The Marchmont Association thoroughly research their plaques and they found some interesting information about Barrie’s home:
“Barrie (1937) writes (in the third person) about his first residences in London in The Greenwood Hat: Being a Memoir of James Anon 1885-1887. Here we learn that after a brief period residing in Guilford Street in March/April 1885, he moved to cheaper lodgings at Grenville Street. According to the respected Mackail (1941), Barrie was at 8, Grenville Street in 1885, then again from September 1886 to August 1888. According to Barrie (1937: 20), Barrie ‘was in that Grenville Street house . . . off and on for years, sometimes in its finest apartments (all according to the state of his finances)’. Although Peter Pan was not written from his Grenville Street address, Barrie places the Darlings’ home in Grenville Street in his own words, in the first scene of the play ..., thus confirming that the ‘imaginary Bloomsbury’ of Peter Pan and the Darling family draws extensively on Barrie’s time at Grenville Street, in particular, in relation to the location of the Darlings’ family home, and its views overlooking Brunswick Square.

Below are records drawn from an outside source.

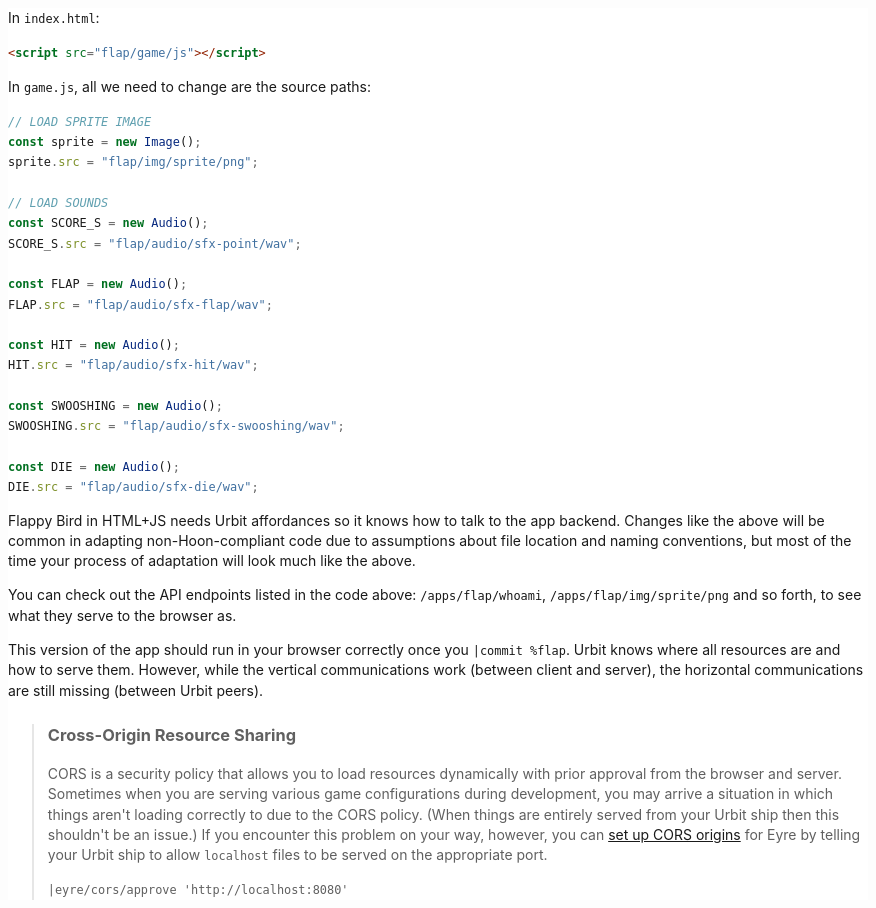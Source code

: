In `index.html`:

```html
<script src="flap/game/js"></script>
```

In `game.js`, all we need to change are the source paths:

```js
// LOAD SPRITE IMAGE
const sprite = new Image();
sprite.src = "flap/img/sprite/png";

// LOAD SOUNDS
const SCORE_S = new Audio();
SCORE_S.src = "flap/audio/sfx-point/wav";

const FLAP = new Audio();
FLAP.src = "flap/audio/sfx-flap/wav";

const HIT = new Audio();
HIT.src = "flap/audio/sfx-hit/wav";

const SWOOSHING = new Audio();
SWOOSHING.src = "flap/audio/sfx-swooshing/wav";

const DIE = new Audio();
DIE.src = "flap/audio/sfx-die/wav";
```

Flappy Bird in HTML+JS needs Urbit affordances so it knows how to talk to the app backend. Changes like the above will be common in adapting non-Hoon-compliant code due to assumptions about file location and naming conventions, but most of the time your process of adaptation will look much like the above.

You can check out the API endpoints listed in the code above: `/apps/flap/whoami`, `/apps/flap/img/sprite/png` and so forth, to see what they serve to the browser as.

This version of the app should run in your browser correctly once you `|commit %flap`. Urbit knows where all resources are and how to serve them. However, while the vertical communications work (between client and server), the horizontal communications are still missing (between Urbit peers).

> ### Cross-Origin Resource Sharing
>
> CORS is a security policy that allows you to load resources dynamically with prior approval from the browser and server. Sometimes when you are serving various game configurations during development, you may arrive a situation in which things aren't loading correctly to due to the CORS policy. (When things are entirely served from your Urbit ship then this shouldn't be an issue.) If you encounter this problem on your way, however, you can [set up CORS origins](../../../urbit-os/kernel/eyre/guide.md#managing-cors-origins) for Eyre by telling your Urbit ship to allow `localhost` files to be served on the appropriate port.
>
> ```hoon
> |eyre/cors/approve 'http://localhost:8080'
> ```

The c.1929 image of 8-10 Grenville Street, cross-referenced to the Horwood map of 1799, shows that No. 8 was on the corner of Grenville Street and Bernard Street, with windows facing into Brunswick Square - a perfect fit with the narrative suggested by Barrie scholars. Grenville Street was never re-numbered and 8-10, Grenville Street, which had been a Nurses' Home run by the Throat Nose & Ear Hospital in Gray's Inn Road, was demolished in 1938 and replaced the following year by the present-day Downing Court.”
The house at the very left of the photo still exists in Grenville Street and is still a shop, at the corner with Colonnade.